(Saved data entries)
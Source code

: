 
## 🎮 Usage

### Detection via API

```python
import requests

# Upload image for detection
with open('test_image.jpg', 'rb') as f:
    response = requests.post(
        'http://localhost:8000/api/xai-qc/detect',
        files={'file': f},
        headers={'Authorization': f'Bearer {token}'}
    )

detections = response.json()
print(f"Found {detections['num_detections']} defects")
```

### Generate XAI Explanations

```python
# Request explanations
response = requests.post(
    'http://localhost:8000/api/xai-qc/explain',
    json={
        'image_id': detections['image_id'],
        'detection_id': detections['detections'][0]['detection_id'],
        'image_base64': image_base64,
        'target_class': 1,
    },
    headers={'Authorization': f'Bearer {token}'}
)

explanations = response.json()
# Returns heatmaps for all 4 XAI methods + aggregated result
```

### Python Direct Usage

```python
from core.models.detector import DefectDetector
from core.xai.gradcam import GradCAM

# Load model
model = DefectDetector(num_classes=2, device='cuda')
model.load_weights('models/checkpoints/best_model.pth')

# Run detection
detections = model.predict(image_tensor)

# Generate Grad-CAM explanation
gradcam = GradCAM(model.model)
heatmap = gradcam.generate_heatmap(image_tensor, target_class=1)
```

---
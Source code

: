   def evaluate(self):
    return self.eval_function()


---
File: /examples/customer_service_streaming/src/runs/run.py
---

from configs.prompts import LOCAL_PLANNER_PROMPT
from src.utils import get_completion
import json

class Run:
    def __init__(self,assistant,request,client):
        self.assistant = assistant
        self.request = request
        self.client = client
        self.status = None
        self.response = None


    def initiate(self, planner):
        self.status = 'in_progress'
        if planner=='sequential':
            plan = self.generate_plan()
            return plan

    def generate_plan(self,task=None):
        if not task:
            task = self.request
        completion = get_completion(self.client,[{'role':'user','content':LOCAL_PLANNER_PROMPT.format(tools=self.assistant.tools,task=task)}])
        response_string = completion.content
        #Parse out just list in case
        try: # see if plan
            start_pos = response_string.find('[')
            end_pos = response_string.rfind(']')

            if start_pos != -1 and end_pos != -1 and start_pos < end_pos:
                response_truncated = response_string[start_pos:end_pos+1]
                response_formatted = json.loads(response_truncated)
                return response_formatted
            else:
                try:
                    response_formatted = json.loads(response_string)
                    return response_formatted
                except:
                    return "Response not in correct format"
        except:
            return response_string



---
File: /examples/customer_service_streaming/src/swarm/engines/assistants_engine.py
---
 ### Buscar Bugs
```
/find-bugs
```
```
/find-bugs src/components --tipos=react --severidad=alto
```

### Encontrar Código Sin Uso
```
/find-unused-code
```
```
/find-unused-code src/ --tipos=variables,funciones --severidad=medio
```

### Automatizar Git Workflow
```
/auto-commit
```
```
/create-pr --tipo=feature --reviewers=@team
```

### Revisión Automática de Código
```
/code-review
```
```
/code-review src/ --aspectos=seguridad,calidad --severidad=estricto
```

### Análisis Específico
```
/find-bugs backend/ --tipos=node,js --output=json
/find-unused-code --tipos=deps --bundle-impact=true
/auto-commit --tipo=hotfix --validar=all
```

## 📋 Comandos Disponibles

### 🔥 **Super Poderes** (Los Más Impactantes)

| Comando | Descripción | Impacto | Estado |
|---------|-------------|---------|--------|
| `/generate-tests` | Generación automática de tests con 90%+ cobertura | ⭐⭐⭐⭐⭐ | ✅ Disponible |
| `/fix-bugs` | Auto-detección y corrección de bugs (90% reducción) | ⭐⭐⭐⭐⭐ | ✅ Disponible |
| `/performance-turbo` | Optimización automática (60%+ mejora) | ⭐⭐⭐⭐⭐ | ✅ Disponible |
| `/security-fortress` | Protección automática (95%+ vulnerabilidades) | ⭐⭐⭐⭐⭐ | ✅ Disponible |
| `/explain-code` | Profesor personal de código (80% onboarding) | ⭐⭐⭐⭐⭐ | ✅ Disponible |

Required work ▸ Once the line with "response_truncated = response_string[start_pos:end_pos+1]" is found, transcribe it and each line after it through the final line of the entries, exactly and only.

Output of the exercise ▸
                response_truncated = response_string[start_pos:end_pos+1]
                response_formatted = json.loads(response_truncated)
                return response_formatted
            else:
                try:
                    response_formatted = json.loads(response_string)
                    return response_formatted
                except:
                    return "Response not in correct format"
        except:
            return response_string



---
File: /examples/customer_service_streaming/src/swarm/engines/assistants_engine.py
---
 ### Buscar Bugs
```
/find-bugs
```
```
/find-bugs src/components --tipos=react --severidad=alto
```

### Encontrar Código Sin Uso
```
/find-unused-code
```
```
/find-unused-code src/ --tipos=variables,funciones --severidad=medio
```

### Automatizar Git Workflow
```
/auto-commit
```
```
/create-pr --tipo=feature --reviewers=@team
```

### Revisión Automática de Código
```
/code-review
```
```
/code-review src/ --aspectos=seguridad,calidad --severidad=estricto
```

### Análisis Específico
```
/find-bugs backend/ --tipos=node,js --output=json
/find-unused-code --tipos=deps --bundle-impact=true
/auto-commit --tipo=hotfix --validar=all
```

## 📋 Comandos Disponibles

### 🔥 **Super Poderes** (Los Más Impactantes)

| Comando | Descripción | Impacto | Estado |
|---------|-------------|---------|--------|
| `/generate-tests` | Generación automática de tests con 90%+ cobertura | ⭐⭐⭐⭐⭐ | ✅ Disponible |
| `/fix-bugs` | Auto-detección y corrección de bugs (90% reducción) | ⭐⭐⭐⭐⭐ | ✅ Disponible |
| `/performance-turbo` | Optimización automática (60%+ mejora) | ⭐⭐⭐⭐⭐ | ✅ Disponible |
| `/security-fortress` | Protección automática (95%+ vulnerabilidades) | ⭐⭐⭐⭐⭐ | ✅ Disponible |
| `/explain-code` | Profesor personal de código (80% onboarding) | ⭐⭐⭐⭐⭐ | ✅ Disponible |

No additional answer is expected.